# Data extract
━━━━━━━━━━━━━━━━━━━━
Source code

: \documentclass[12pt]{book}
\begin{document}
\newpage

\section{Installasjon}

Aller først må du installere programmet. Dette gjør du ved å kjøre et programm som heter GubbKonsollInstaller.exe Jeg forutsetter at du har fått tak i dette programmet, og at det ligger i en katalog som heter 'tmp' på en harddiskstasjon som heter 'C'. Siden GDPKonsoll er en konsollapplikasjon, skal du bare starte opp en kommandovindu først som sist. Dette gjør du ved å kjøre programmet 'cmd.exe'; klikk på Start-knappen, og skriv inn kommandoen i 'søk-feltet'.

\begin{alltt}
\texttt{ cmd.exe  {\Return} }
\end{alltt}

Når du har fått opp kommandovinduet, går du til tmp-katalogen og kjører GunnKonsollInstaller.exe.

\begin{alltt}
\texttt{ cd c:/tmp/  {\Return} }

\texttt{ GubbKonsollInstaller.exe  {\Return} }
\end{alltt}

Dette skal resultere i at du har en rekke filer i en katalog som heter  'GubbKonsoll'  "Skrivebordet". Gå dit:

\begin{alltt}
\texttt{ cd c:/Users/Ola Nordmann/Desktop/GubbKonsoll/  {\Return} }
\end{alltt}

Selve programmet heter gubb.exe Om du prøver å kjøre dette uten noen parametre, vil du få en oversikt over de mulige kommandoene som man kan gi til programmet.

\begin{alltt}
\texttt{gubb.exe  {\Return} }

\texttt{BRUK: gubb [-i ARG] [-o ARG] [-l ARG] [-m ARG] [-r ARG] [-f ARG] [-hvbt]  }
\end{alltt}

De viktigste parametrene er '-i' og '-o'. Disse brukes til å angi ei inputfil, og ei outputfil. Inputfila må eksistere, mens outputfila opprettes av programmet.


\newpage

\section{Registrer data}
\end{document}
━━━━━━━━━━━━━━━━━━━━
# Exercise requirements
Using the data above, output each line exactly.

# Output for this exercise
Source code

: \documentclass[12pt]{book}
\begin{document}
\newpage

\section{Installasjon}

Aller først må du installere programmet. Dette gjør du ved å kjøre et programm som heter GubbKonsollInstaller.exe Jeg forutsetter at du har fått tak i dette programmet, og at det ligger i en katalog som heter 'tmp' på en harddiskstasjon som heter 'C'. Siden GDPKonsoll er en konsollapplikasjon, skal du bare starte opp en kommandovindu først som sist. Dette gjør du ved å kjøre programmet 'cmd.exe'; klikk på Start-knappen, og skriv inn kommandoen i 'søk-feltet'.

\begin{alltt}
\texttt{ cmd.exe  {\Return} }
\end{alltt}

Når du har fått opp kommandovinduet, går du til tmp-katalogen og kjører GunnKonsollInstaller.exe.

\begin{alltt}
\texttt{ cd c:/tmp/  {\Return} }

\texttt{ GubbKonsollInstaller.exe  {\Return} }
\end{alltt}

Dette skal resultere i at du har en rekke filer i en katalog som heter  'GubbKonsoll'  "Skrivebordet". Gå dit:

\begin{alltt}
\texttt{ cd c:/Users/Ola Nordmann/Desktop/GubbKonsoll/  {\Return} }
\end{alltt}

Selve programmet heter gubb.exe Om du prøver å kjøre dette uten noen parametre, vil du få en oversikt over de mulige kommandoene som man kan gi til programmet.

\begin{alltt}
\texttt{gubb.exe  {\Return} }

\texttt{BRUK: gubb [-i ARG] [-o ARG] [-l ARG] [-m ARG] [-r ARG] [-f ARG] [-hvbt]  }
\end{alltt}

De viktigste parametrene er '-i' og '-o'. Disse brukes til å angi ei inputfil, og ei outputfil. Inputfila må eksistere, mens outputfila opprettes av programmet.


\newpage

\section{Registrer data}
\end{document}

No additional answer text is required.